Fotograma de 'La gran evasión'. /
Fotograma de 'La gran evasión'.

El australiano Paul Royle formaba parte del grupo de 76 presos que en 1944 huyó de un campo de concentración alemán, episodio que sirvió de base para el filme protagonizado por Steve MacQueen

COLPISA / AFPSÍDNEY

El australiano Paul Royle, uno de los dos últimos supervivientes de 'La gran evasión' del campo de prisioneros Stalag Luft III durante la Segunda Guerra Mundial, que Steve MacQueen inmortalizó en una película de 1963, ha fallecido a la edad de 101 años, ha anunciado su hijo.

Gordon Royle ha explicado a la Australian Broadcasting Corporation que su padre falleció en el hospital de Perth, tras haberse caído. "Papá siguió viviendo su vida plenamente.
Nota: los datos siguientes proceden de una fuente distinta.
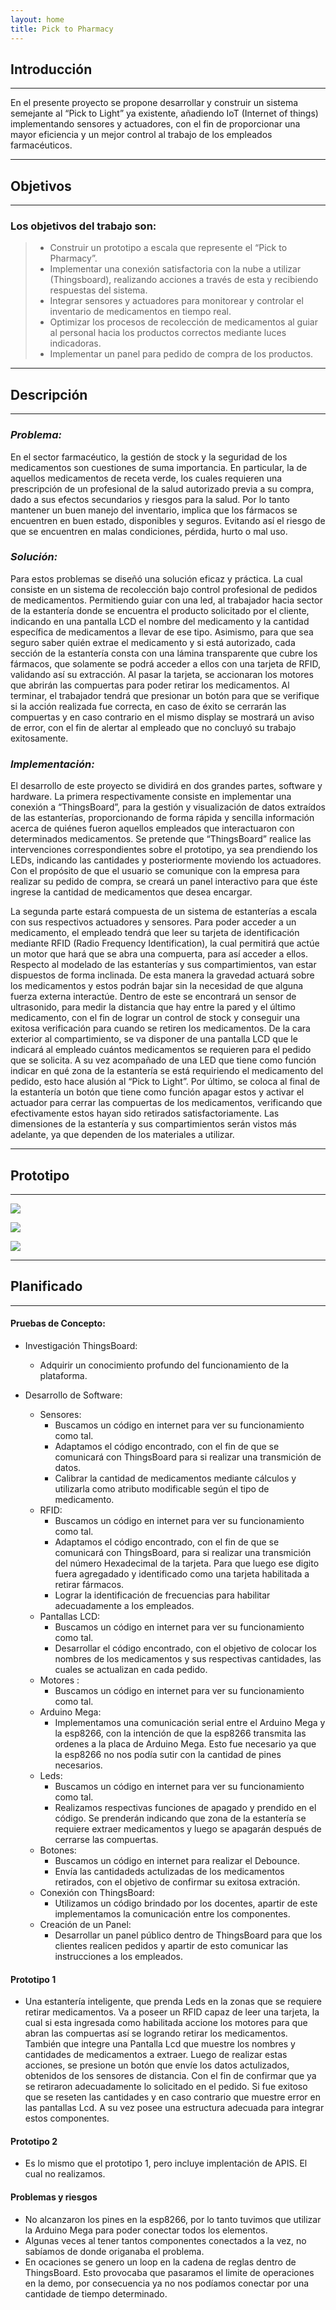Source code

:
 ```yaml
---
layout: home
title: Pick to Pharmacy
---
```


## Introducción
---
En el presente proyecto se propone desarrollar y construir un sistema semejante al “Pick to Light” ya existente, añadiendo IoT (Internet of things) implementando sensores y actuadores, con el fin de proporcionar una mayor eficiencia y un mejor control al trabajo de los empleados farmacéuticos.

---
## Objetivos
---
### Los objetivos del trabajo son:

>- Construir un prototipo a escala que represente el “Pick to Pharmacy”.
>- Implementar una conexión satisfactoria con la nube a utilizar (Thingsboard), realizando acciones a través de esta y recibiendo respuestas del sistema.
>- Integrar sensores y actuadores para monitorear y controlar el inventario de medicamentos en tiempo real.
>- Optimizar los procesos de recolección de medicamentos al guiar al personal hacia los productos correctos mediante luces indicadoras.
>- Implementar un panel para pedido de compra de los productos.
 
---
## Descripción 
---
### *Problema:* 
En el sector farmacéutico, la gestión de stock y la seguridad de los medicamentos son cuestiones de suma importancia. En particular, la de aquellos medicamentos de receta verde, los cuales requieren una prescripción de un profesional de la salud autorizado previa a su compra, dado a sus efectos secundarios y riesgos para la salud.
Por lo tanto mantener un buen manejo del inventario, implica que los fármacos se encuentren en buen estado, disponibles y seguros. Evitando así el riesgo de que se encuentren en malas condiciones, pérdida, hurto o mal uso.

### *Solución:*
Para estos problemas se diseñó una solución eficaz y práctica. La cual consiste en un sistema de recolección bajo control profesional de pedidos de medicamentos. Permitiendo guiar con una led, al trabajador hacia sector de la estantería donde se encuentra el producto solicitado por el cliente, indicando en una pantalla LCD el nombre del medicamento y la cantidad específica de medicamentos a llevar de ese tipo. Asimismo, para que sea seguro saber quién extrae el medicamento y si está autorizado, cada sección de la estantería consta con una lámina transparente que cubre los fármacos, que solamente se podrá acceder a ellos con una tarjeta de RFID, validando así su extracción. Al pasar la tarjeta, se accionaran los motores que abrirán las compuertas para poder retirar los medicamentos. Al terminar, el trabajador tendrá que presionar un botón para que se verifique si la acción realizada fue correcta, en caso de éxito se cerrarán las compuertas y en caso contrario en el mismo display se mostrará un aviso de error, con el fin de alertar al empleado que no concluyó su trabajo exitosamente.

### *Implementación:*

El desarrollo de este proyecto se dividirá en dos grandes partes, software y hardware. 
La primera respectivamente consiste en implementar una conexión a “ThingsBoard”, para la gestión y visualización de datos extraídos de las estanterías, proporcionando de forma rápida y sencilla información acerca de quiénes fueron aquellos empleados que interactuaron con determinados medicamentos. Se pretende que “ThingsBoard” realice las intervenciones correspondientes sobre el prototipo, ya sea prendiendo los LEDs, indicando las cantidades y posteriormente moviendo los actuadores.
Con el propósito de que el usuario se comunique con la empresa para realizar su pedido de compra, se creará un panel interactivo para que éste ingrese la cantidad de medicamentos que desea encargar.

La segunda parte estará compuesta de un sistema de estanterías a escala con sus respectivos actuadores y sensores.
Para poder acceder a un medicamento, el empleado tendrá que leer su tarjeta de identificación mediante RFID (Radio Frequency Identification), la cual permitirá que actúe un motor que hará que se abra una compuerta, para así acceder a ellos.
Respecto al modelado de las estanterías y sus compartimientos, van estar dispuestos de forma inclinada. De esta manera la gravedad actuará sobre los medicamentos y estos podrán bajar sin la necesidad de que alguna fuerza externa interactúe. Dentro de este se encontrará un sensor de ultrasonido, para medir la distancia que hay entre la pared y el último medicamento, con el fin de lograr un control de stock y conseguir una exitosa verificación para cuando se retiren los medicamentos.
De la cara exterior al compartimiento, se va disponer de una pantalla LCD que le indicará al empleado cuántos medicamentos se requieren para el pedido que se solicita. A su vez acompañado de una LED que tiene como función indicar en qué zona de la estantería se está requiriendo el medicamento del pedido, esto hace alusión al “Pick to Light”.
Por último, se coloca al final de la estantería un botón que tiene como función apagar estos y activar el actuador para cerrar las compuertas de los medicamentos, verificando que efectivamente estos hayan sido retirados satisfactoriamente.
Las dimensiones de la estantería y sus compartimientos serán vistos más adelante, ya que dependen de los materiales a utilizar.

---
## Prototipo
----

![](assets/prototipo1.png)


![](assets/prototipo2.png)


![](assets/prototipo3.png)

---
## Planificado
---
#### Pruebas de Concepto:

- Investigación ThingsBoard: 
    - Adquirir un conocimiento profundo del funcionamiento de la plataforma.

- Desarrollo de Software:
    - Sensores: 
        - Buscamos un código en internet para ver su funcionamiento como tal.
        - Adaptamos el código encontrado, con el fin de que se comunicará con ThingsBoard para si realizar una transmición de datos.
        - Calibrar la cantidad de medicamentos mediante cálculos y utilizarla como atributo modificable según el tipo de medicamento.
    - RFID:
        - Buscamos un código en internet para ver su funcionamiento como tal.
        - Adaptamos el código encontrado, con el fin de que se comunicará con ThingsBoard, para si realizar una transmición del número Hexadecimal de la tarjeta. Para que luego ese digito fuera agregadado y identificado como una tarjeta habilitada a retirar fármacos.
        - Lograr la identificación de frecuencias para habilitar adecuadamente a los empleados.
    - Pantallas LCD: 
        - Buscamos un código en internet para ver su funcionamiento como tal.
        - Desarrollar el código encontrado, con el objetivo de colocar los nombres de los medicamentos y sus respectivas cantidades, las cuales se actualizan en cada pedido. 
    - Motores :
        - Buscamos un código en internet para ver su funcionamiento como tal.
    - Arduino Mega:
        - Implementamos una comunicación serial entre el Arduino Mega y la esp8266, con la intención de que la esp8266 transmita las ordenes a la placa de Arduino Mega. Esto fue necesario ya que la esp8266 no nos podía sutir con la cantidad de pines necesarios.
    - Leds:
        - Buscamos un código en internet para ver su funcionamiento como tal.
        - Realizamos respectivas funciones de apagado y prendido en el código. Se prenderán indicando que zona de la estantería se requiere extraer medicamentos y luego se apagarán después de cerrarse las compuertas.
    - Botones:
        - Buscamos un código en internet para realizar el Debounce.
        - Envía las cantidadeds actulizadas de los medicamentos retirados, con el objetivo de confirmar su exitosa extración. 
    - Conexión con ThingsBoard:
        - Utilizamos un código brindado por los docentes, apartir de este implementamos la comunicación entre los componentes.
    - Creación de un Panel: 
        - Desarrollar un panel público dentro de ThingsBoard para que los clientes realicen pedidos y apartir de esto comunicar las instrucciones a los empleados.


#### Prototipo 1
- Una estantería inteligente, que prenda Leds en la zonas que se requiere retirar medicamentos. Va a poseer un RFID capaz de leer una tarjeta, la cual si esta ingresada como habilitada accione los motores para que abran las compuertas así se logrando retirar los medicamentos. También que integre una Pantalla Lcd que muestre los nombres y cantidades de medicamentos a extraer. 
Luego de realizar estas acciones, se presione un botón que envíe los datos actulizados, obtenidos de los sensores de distancia. Con el fin de confirmar que ya se retiraron adecuadamente lo solicitado en el pedido. Si fue exitoso que se reseten las cantidades y en caso contrario que muestre error en las pantallas Lcd.
A su vez posee una estructura adecuada para integrar estos componentes.

#### Prototipo 2
- Es lo mismo que el prototipo 1, pero incluye implentación de APIS. El cual no realizamos.

#### Problemas y riesgos
- No alcanzaron los pines en la esp8266, por lo tanto tuvimos que utilizar la Arduino Mega para poder conectar todos los elementos.
- Algunas veces al tener tantos componentes conectados a la vez, no sabíamos de donde origanaba el problema. 
- En ocaciones se genero un loop en la cadena de reglas dentro de ThingsBoard. Esto provocaba que pasaramos el limite de operaciones en la demo, por consecuencia ya no nos podíamos conectar por una cantidade de tiempo determinado.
Al final, fue una caída lo que le mató", ha señalado. El único superviviente de esta evasión protagonizada por oficiales aliados es ahora el británico Dick Churchill, de 94 años.

En marzo de 1944, Royle formaba parte de un grupo de 76 presos que huyeron de este campo de prisioneros alemán a través de un túnel excavado por ellos mismos. De hecho, construyeron tres túneles denominados 'Tom', 'Dick' y 'Harry', pero finalmente sólo utilizaron el último. Tres de ellos lograron recobrar la libertad sanos y salvos. El resto fue capturado por la Gestapo y 50 de ellos fueron ejecutados por orden de Adolf Hitler.

Un episodio inolvidable

El exteniente de la Royal Air Force (RAF) había explicado a la cadena ABC que sus recuerdos sobre el intento de evasión continuaban intactos. Al salir del túnel, relataba, vieron "grandes montones de nieve, pinos". "Hacía frío, había nevado por todas partes", explicaba Royle, quien dijo no haber pasado miedo. "Pensaba en otra cosa, teníamos que salir", resaltaba.

No obstante, su libertad fue fugaz. Royle fue capturado dos días después y regresó al campo Stalag Luft III, donde coincidió con el piloto de caza australiano Brickhill. Este último explicó la aventura en su libro 'La gran evasión', que sirvió de base para la película de John Sturges.

A Paul Royle no le gustó demasiado este filme, en el que participaron estrellas como Charles Bronson y James Coburn, ya que se centra, a su juicio, en los papeles de prisioneros estadounidenses, cuando "no había estadounidenses" en realidad.